Pink and Black does not appear interested in early morning, or even mid-morning waffles for the early go-getter crowd, and opened on a leisurely noon on the Friday I swung by, but no matter. Waffles are fine for lunch as well as breakfast. This was no slacker’s careless waffles, however. A lot of thought and care goes into the creations at Pink and Black.

The waffle combos are INSPIRED and even a bit outrageous, and outrageous in a good way. While the savory waffles, such as the Heartbreaker (a cheese, bacon “wafflewich” with spicy mayo) will satisfy, it’s the sweet waffles that show off this cart’s love of all things sugary and cream. Take the PDXXX: Nutella, almond butter, whipped cream, toasted coconut, and a cherry on top. Whoa dudes. Or, I tried the Monkey Biz: a big mess o’ open faced thick Belgian waffle smothered with salted caramel, banana sauce, banana slices, fresh whipped cream, and an almost praline like granola. I left with a serious sugar buzz that lasted all afternoon. From what I could gather, waffles at Pink and Black are the thick Belgian kind, not the thin American kind, in case that sort of thing matters to you.

Did this inspire the Pink & Black Waffle Shack? (from the movie Beetlejuice)

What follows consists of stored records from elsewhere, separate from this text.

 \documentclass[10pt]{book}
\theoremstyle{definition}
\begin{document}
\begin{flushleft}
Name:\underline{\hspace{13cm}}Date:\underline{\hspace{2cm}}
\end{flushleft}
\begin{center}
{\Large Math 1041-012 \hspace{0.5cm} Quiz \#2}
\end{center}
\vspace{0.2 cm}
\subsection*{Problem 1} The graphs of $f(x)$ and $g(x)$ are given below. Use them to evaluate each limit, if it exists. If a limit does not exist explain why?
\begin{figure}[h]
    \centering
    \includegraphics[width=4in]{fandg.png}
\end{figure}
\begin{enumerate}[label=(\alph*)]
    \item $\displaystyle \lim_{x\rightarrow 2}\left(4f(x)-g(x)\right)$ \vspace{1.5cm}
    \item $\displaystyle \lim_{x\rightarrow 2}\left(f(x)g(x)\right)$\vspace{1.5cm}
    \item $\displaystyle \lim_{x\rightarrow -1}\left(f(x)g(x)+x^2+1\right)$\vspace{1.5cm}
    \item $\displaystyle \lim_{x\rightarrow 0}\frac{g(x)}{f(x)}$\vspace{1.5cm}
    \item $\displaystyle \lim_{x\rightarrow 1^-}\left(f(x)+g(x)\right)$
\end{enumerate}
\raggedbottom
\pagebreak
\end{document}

I have a hunch this cart likes waffles as well as substances that might perhaps give one the munchies for said waffles. With menu item names such as the Pineapple Kush and Wake n’ Bake, Pink and Black would probably do a booming business setting up next to one of Portland’s proliferating marijuana clinics.

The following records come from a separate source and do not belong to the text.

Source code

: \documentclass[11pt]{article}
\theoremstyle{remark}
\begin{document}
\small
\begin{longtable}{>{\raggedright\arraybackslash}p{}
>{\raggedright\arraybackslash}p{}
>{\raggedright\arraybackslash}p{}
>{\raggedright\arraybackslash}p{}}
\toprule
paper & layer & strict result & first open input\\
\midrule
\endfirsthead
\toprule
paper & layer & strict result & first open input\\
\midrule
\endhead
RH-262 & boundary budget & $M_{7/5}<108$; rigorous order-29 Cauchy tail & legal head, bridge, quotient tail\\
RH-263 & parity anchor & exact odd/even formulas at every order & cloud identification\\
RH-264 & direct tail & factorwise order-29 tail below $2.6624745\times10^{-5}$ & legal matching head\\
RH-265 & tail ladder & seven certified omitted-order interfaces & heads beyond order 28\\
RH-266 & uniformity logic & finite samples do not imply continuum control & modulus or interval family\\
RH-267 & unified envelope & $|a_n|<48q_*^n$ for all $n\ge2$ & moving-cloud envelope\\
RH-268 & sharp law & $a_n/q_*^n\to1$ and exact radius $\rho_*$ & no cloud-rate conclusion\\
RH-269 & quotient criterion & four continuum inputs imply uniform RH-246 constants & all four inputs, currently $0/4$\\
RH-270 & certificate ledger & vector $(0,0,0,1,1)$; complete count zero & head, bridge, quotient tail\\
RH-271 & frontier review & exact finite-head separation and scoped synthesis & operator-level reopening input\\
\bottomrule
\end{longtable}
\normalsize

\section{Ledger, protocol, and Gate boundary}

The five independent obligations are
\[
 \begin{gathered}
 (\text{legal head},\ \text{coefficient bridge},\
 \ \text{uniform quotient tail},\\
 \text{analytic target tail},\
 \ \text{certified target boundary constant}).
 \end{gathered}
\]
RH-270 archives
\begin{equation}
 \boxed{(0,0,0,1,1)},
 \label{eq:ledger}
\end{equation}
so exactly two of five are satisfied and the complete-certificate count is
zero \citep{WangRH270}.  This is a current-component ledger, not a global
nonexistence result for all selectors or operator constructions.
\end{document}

Alas, you don’t need to be into “the green” to enjoy shelling out a little green for a Pink and Black Waffle. They are a satisfying treat no matter your indulgence of choice. Pink and Black Waffle Shack – adding to Portland’s Food Cart diversity and creativity.

Sample Menu:

  • Plain Old Waffle with add-ons (an extra $0.50) bacon, cheese, almond butter, Nutella, whip, berries, specialty syrups – $3
  • BLT Wafflewich – bacon, tomato, Romaine Lettuce on a waffle – $5.50
  • Bacon, Egg, Cheese waffle – $5.50
  • Sexy Time – strawberries and whipped cream, optional powdered sugar/toasted coconut – $4.50
  • PDXXX: Nutella, almond butter, whipped cream, toasted coconut, and a cherry on top – $5.50
  • Monkey Biz – salted caramel, banana sauce, banana slices, fresh whipped cream, granola on top – $5.50

Hours: Mon – Sat, generally lunch hours.